### Supplied entries
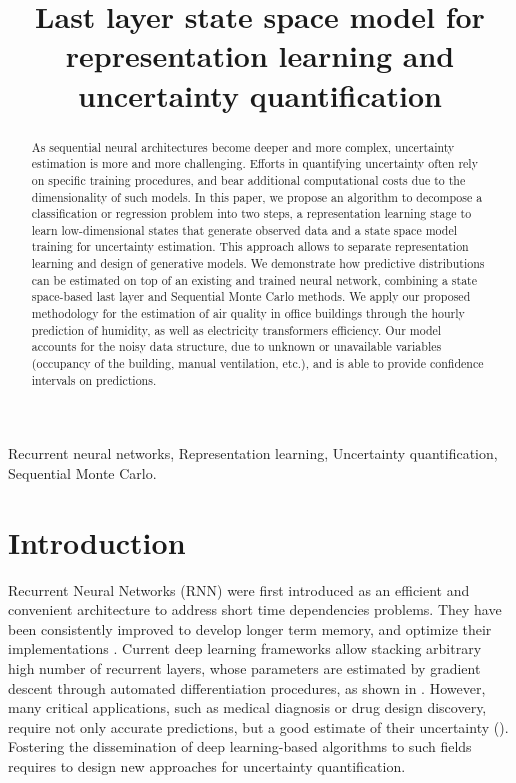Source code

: \documentclass{article}
\title{Last layer state space model for representation learning and uncertainty quantification}
\begin{document}
\maketitle

\begin{abstract}
	As sequential neural architectures become deeper and more complex, uncertainty estimation is more and more challenging.
	Efforts in quantifying uncertainty often rely on specific training procedures, and bear additional computational costs due to the dimensionality of such models. In this paper, we propose an algorithm to decompose a classification or regression problem into two steps,  a representation learning stage to learn low-dimensional states that generate observed data and a state space model training for uncertainty estimation. This approach allows to separate representation learning and design of generative models. We demonstrate how predictive distributions can be estimated on top of an existing and trained neural network, combining a state space-based last layer and Sequential Monte Carlo methods.  We apply our proposed methodology for the estimation of air quality in office buildings through the hourly prediction of humidity, as well as electricity transformers efficiency.
	Our model accounts for the noisy data structure, due to unknown or unavailable variables (occupancy of the building, manual ventilation, etc.), and is able to provide confidence intervals on predictions.
\end{abstract}

\begin{keywords}
	Recurrent neural networks, Representation learning, Uncertainty quantification, Sequential Monte Carlo.
\end{keywords}

\section{Introduction}
\label{sec:intro}

Recurrent Neural Networks (RNN) were first introduced as an efficient and convenient architecture to address short time dependencies problems.
They have been consistently improved to develop longer term memory, and optimize their implementations \cite{Bengio1994LearningLD,Hochreiter1997LongSM}. %
Current deep learning frameworks allow stacking arbitrary high number of recurrent layers, whose parameters are estimated by gradient descent through automated differentiation procedures, as shown in \cite{Graves2013SpeechRecognition}.
However, many critical applications, such as medical diagnosis or drug design discovery, require not only accurate predictions, but a good estimate of their uncertainty (\cite{Crowson2016AssessingCalibration, Mervin2020UncertaintyQuantification}).
Fostering the dissemination of deep learning-based algorithms to such fields requires to design new approaches for uncertainty quantification.
\end{document}
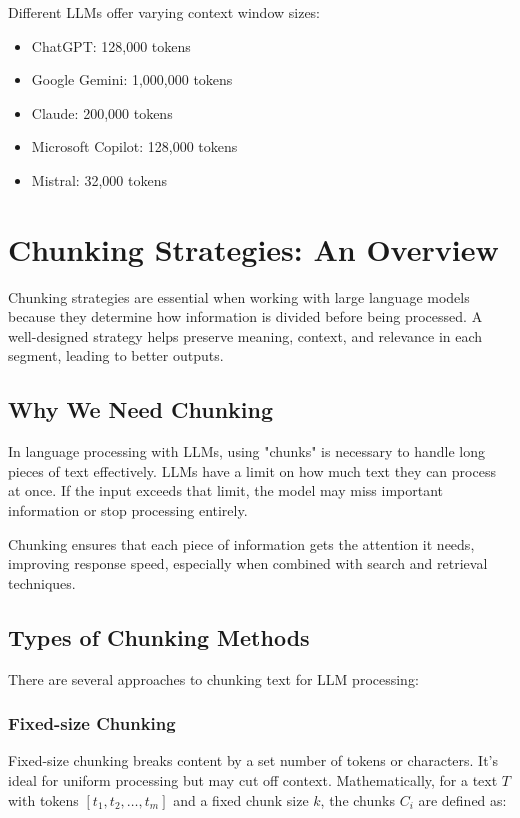 \documentclass{article}
\begin{document}
Different LLMs offer varying context window sizes:
\begin{itemize}
    \item ChatGPT: 128,000 tokens
    \item Google Gemini: 1,000,000 tokens
    \item Claude: 200,000 tokens
    \item Microsoft Copilot: 128,000 tokens
    \item Mistral: 32,000 tokens
\end{itemize}

\section{Chunking Strategies: An Overview}

Chunking strategies are essential when working with large language models because they determine how information is divided before being processed. A well-designed strategy helps preserve meaning, context, and relevance in each segment, leading to better outputs.

\subsection{Why We Need Chunking}

In language processing with LLMs, using "chunks" is necessary to handle long pieces of text effectively. LLMs have a limit on how much text they can process at once. If the input exceeds that limit, the model may miss important information or stop processing entirely.

Chunking ensures that each piece of information gets the attention it needs, improving response speed, especially when combined with search and retrieval techniques.

\subsection{Types of Chunking Methods}

There are several approaches to chunking text for LLM processing:

\subsubsection{Fixed-size Chunking}

Fixed-size chunking breaks content by a set number of tokens or characters. It's ideal for uniform processing but may cut off context. Mathematically, for a text $T$ with tokens $[t_1, t_2, \ldots, t_m]$ and a fixed chunk size $k$, the chunks $C_i$ are defined as:
\end{document}
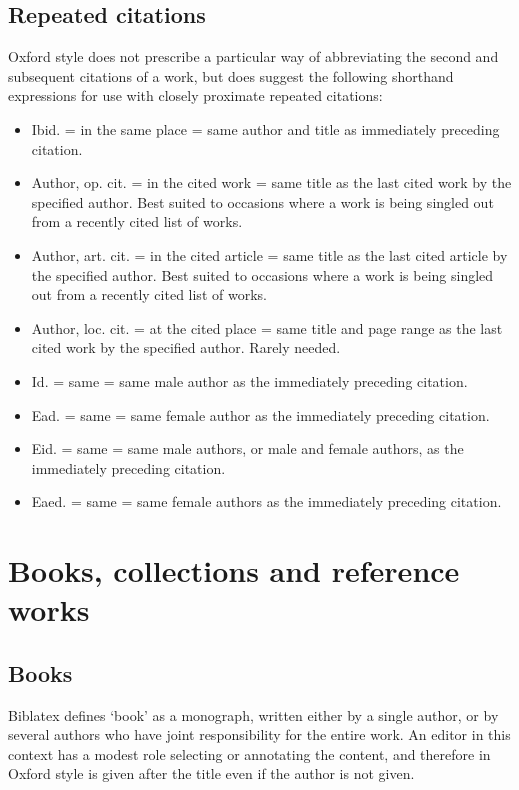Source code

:\documentclass[extrafontsizes,11pt,a4paper,oneside]{memoir}
\newcommand*{\code}[1]{`\textsf{#1}'}
\begin{document}
    \subsection{Repeated citations}
    
    Oxford style does not prescribe a particular way of abbreviating the second and subsequent citations of a work, but does suggest the following shorthand expressions for use with closely proximate repeated citations:
    
    \begin{itemize}
        \item Ibid. = in the same place = same author and title as immediately preceding citation.
        \item Author, op. cit. = in the cited work = same title as the last cited work by the specified author. Best suited to occasions where a work is being singled out from a recently cited list of works. 
        \item Author, art. cit. = in the cited article = same title as the last cited article by the specified author. Best suited to occasions where a work is being singled out from a recently cited list of works.
        \item Author, loc. cit. = at the cited place = same title and page range as the last cited work by the specified author. Rarely needed.
        \item Id. = same = same male author as the immediately preceding citation.
        \item Ead. = same = same female author as the immediately preceding citation.
        \item Eid. = same = same male authors, or male and female authors, as the immediately preceding citation.
        \item Eaed. = same = same female authors as the immediately preceding citation.
    \end{itemize}
    
    \section{Books, collections and reference works}\label{sec:book}
    
    \subsection{Books}
    
    Biblatex defines \code{book} as a monograph, written either by a single author, or by several authors who have joint responsibility for the entire work. An editor in this context has a modest role selecting or annotating the content, and therefore in Oxford style is given after the title even if the author is not given.
    
\end{document}
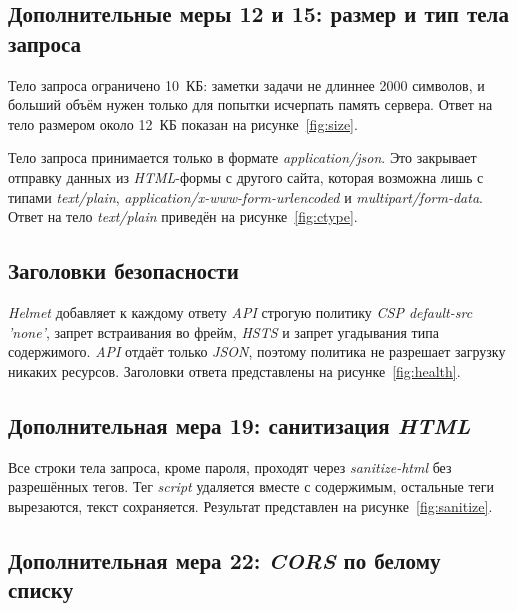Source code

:\documentclass{stp}
\begin{document}
\subsection{Дополнительные меры 12 и 15: размер и тип тела запроса}

Тело запроса ограничено 10~КБ: заметки задачи не длиннее 2000 символов,
и больший объём нужен только для попытки исчерпать память сервера.
Ответ на тело размером около 12~КБ показан на рисунке~\ref{fig:size}.


Тело запроса принимается только в формате \textit{application/json}. Это
закрывает отправку данных из \textit{HTML}-формы с другого сайта, которая
возможна лишь с типами \textit{text/plain}, \textit{application/x-www-form-urlencoded} и
\textit{multipart/form-data}. Ответ на тело \textit{text/plain} приведён на
рисунке~\ref{fig:ctype}.


\subsection{Заголовки безопасности}

\textit{Helmet} добавляет к каждому ответу \textit{API} строгую политику \textit{CSP default-src 'none'}, запрет встраивания во фрейм, \textit{HSTS} и запрет
угадывания типа содержимого. \textit{API} отдаёт только \textit{JSON}, поэтому политика не
разрешает загрузку никаких ресурсов. Заголовки ответа представлены на
рисунке~\ref{fig:health}.


\subsection{Дополнительная мера 19: санитизация \textit{HTML}}

Все строки тела запроса, кроме пароля, проходят через \textit{sanitize-html} без
разрешённых тегов. Тег \textit{script} удаляется вместе с содержимым, остальные
теги вырезаются, текст сохраняется. Результат представлен на
рисунке~\ref{fig:sanitize}.


\subsection{Дополнительная мера 22: \textit{CORS} по белому списку}
\end{document}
######
Try it: The answer consists of the lines above that include the word "where", each copied exactly.

Solution to the problem:
        \item Author, op. cit. = in the cited work = same title as the last cited work by the specified author. Best suited to occasions where a work is being singled out from a recently cited list of works. 
        \item Author, art. cit. = in the cited article = same title as the last cited article by the specified author. Best suited to occasions where a work is being singled out from a recently cited list of works.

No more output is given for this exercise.